Estimating a time-varying financial conditions index for South Africa
Alain Kabundi and Asi Mbelu
Last Modified Date:
2021-05-28, 12:10 PM
Publications > Working Papers
This paper uses 39 monthly time series of the financial market observed from January 2000 to April 2017 to estimate a financial conditions index (FCI) for South Africa. The empirical technique used is a dynamic factor model with time-varying factor loadings proposed by Koop and Korobilis (2014) based on the principal component analysis and the Kalman smoother. In addition, we estimate a time-varying parameter factor-augmented vector autoregressive (TVP-FAVAR) model, which includes, in addition to the FCI, two observed macroeconomic variables.
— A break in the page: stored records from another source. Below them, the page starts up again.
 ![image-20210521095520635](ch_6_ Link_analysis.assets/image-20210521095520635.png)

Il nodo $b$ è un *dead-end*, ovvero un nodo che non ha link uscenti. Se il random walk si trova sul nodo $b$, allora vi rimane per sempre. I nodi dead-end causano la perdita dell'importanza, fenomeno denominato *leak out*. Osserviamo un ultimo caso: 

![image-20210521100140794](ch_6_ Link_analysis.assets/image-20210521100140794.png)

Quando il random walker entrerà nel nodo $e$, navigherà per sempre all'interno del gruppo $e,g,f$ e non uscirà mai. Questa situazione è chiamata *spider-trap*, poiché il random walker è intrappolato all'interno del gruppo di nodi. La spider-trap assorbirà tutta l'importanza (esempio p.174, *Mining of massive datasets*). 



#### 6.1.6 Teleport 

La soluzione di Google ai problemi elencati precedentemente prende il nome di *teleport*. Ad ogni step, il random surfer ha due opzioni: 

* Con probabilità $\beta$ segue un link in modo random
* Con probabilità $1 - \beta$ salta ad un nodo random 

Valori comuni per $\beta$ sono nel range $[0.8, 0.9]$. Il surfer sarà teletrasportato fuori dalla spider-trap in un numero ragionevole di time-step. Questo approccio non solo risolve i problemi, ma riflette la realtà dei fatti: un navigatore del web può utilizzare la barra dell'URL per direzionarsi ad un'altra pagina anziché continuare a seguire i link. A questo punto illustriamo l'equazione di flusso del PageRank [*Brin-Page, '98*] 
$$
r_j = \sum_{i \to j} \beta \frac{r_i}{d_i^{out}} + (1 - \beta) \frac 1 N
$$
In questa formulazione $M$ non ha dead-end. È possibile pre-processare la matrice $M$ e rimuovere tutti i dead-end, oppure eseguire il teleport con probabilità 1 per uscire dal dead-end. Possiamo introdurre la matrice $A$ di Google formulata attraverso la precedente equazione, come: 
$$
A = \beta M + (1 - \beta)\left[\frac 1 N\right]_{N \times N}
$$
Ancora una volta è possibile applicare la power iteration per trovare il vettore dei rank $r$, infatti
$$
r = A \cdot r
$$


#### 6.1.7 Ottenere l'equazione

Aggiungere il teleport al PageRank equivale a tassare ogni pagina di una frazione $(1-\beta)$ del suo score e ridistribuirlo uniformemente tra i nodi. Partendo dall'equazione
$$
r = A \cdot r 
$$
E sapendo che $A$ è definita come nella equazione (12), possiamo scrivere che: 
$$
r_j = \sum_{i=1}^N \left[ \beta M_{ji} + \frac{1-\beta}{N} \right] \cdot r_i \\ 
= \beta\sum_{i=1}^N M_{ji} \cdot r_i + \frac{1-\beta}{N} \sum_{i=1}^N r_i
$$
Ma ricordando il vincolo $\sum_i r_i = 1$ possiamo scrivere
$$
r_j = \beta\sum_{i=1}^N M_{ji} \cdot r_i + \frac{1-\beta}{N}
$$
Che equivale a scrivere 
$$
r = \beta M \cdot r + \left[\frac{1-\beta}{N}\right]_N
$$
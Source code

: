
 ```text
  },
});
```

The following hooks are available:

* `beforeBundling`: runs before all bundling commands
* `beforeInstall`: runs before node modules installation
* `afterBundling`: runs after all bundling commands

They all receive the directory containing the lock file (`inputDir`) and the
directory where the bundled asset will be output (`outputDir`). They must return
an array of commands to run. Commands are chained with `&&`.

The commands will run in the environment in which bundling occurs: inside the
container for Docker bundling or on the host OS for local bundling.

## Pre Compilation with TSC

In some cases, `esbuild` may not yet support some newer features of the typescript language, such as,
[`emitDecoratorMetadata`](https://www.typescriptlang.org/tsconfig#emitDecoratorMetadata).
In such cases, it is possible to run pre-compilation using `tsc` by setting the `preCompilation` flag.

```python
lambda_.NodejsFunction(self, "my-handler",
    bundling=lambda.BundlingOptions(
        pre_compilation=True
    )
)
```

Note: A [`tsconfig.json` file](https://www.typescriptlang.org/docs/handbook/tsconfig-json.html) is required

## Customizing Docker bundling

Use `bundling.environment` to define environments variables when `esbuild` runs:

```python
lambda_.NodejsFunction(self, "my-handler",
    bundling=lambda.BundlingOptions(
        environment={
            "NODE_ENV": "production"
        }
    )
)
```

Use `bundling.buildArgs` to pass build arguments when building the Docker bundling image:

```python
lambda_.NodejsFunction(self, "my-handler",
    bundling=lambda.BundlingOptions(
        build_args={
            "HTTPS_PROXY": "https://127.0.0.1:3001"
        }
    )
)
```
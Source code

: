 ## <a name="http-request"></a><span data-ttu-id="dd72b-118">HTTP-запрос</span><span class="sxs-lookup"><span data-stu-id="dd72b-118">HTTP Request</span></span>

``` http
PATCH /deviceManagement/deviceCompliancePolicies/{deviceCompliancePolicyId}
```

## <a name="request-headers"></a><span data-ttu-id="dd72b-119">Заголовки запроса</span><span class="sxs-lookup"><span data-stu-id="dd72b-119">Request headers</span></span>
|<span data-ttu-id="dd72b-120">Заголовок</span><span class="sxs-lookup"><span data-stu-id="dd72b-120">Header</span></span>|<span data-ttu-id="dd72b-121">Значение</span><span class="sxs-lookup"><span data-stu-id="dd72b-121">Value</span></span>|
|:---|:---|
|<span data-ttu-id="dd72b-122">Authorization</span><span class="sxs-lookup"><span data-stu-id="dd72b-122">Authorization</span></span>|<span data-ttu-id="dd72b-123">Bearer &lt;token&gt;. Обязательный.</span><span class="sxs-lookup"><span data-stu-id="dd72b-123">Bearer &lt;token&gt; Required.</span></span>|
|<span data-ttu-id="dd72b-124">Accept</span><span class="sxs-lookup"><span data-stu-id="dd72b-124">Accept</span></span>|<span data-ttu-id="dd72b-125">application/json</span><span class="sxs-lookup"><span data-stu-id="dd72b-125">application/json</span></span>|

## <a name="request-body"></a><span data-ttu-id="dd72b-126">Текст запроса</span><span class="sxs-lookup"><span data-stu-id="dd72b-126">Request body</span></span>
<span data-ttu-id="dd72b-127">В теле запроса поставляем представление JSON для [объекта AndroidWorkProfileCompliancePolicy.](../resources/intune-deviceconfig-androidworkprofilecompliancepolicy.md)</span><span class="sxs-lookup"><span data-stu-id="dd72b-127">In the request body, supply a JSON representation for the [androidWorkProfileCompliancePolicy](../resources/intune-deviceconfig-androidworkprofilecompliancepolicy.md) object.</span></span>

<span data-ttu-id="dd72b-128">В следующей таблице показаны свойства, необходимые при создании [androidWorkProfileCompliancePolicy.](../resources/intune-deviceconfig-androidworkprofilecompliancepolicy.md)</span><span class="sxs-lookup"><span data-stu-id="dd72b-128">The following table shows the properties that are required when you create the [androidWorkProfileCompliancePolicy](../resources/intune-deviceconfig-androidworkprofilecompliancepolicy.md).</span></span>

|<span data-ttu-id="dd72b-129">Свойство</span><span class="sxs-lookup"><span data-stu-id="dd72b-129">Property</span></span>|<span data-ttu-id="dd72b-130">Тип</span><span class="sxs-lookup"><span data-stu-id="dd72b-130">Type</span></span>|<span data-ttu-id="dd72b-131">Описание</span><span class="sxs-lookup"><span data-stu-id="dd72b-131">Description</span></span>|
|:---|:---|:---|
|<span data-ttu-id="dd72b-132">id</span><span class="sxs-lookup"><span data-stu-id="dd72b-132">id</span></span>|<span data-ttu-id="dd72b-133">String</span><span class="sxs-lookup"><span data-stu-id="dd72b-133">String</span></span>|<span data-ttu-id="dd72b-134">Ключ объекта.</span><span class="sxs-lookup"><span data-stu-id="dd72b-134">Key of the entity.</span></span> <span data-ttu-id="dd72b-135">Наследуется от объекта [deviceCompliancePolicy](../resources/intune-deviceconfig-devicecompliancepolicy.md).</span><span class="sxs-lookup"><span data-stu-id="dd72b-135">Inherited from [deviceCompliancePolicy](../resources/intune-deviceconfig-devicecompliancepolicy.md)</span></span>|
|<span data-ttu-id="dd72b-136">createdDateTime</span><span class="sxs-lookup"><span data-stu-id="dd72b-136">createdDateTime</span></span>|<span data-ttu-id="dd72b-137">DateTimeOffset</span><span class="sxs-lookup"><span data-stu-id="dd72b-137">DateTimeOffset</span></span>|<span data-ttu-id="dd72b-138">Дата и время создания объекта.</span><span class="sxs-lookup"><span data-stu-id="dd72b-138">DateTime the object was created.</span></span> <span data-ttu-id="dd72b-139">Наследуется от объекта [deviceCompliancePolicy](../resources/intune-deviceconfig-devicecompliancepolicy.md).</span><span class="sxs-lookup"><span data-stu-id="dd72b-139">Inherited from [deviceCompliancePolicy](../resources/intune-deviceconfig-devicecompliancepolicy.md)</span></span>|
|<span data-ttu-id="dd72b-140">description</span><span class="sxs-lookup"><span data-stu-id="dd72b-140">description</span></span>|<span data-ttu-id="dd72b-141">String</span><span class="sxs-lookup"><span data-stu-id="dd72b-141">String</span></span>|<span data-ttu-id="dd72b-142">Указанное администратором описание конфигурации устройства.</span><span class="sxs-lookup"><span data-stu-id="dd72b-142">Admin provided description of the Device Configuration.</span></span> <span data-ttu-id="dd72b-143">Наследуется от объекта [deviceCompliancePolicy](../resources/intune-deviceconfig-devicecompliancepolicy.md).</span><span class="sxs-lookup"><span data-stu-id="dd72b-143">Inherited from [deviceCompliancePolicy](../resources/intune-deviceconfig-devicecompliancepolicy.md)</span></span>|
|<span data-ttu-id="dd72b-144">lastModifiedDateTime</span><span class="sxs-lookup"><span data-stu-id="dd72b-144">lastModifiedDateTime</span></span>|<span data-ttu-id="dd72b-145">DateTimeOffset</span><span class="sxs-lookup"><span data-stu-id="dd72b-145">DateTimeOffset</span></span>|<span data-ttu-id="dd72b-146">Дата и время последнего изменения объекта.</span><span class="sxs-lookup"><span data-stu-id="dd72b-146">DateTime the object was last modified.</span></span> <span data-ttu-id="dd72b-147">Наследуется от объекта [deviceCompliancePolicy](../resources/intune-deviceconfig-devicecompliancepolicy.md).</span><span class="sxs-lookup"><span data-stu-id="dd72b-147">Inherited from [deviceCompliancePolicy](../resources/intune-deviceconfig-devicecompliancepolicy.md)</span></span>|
The results show the ability of the estimated FCI to predict risks in the financial market emanating from both the domestic market and the global market. Furthermore, the TVP-FAVAR model outperforms the constant-loadings factor-augmented vector autoregressive (FAVAR) model and the traditional vector autoregressive (VAR) model in the out-of-sample forecasting of the inflation rate and the real gross domestic product (GDP) growth rate. Finally, tighter financial conditions contract the real economy and are deflationary at the same time. Importantly, the responses of macroeconomic variables vary over time.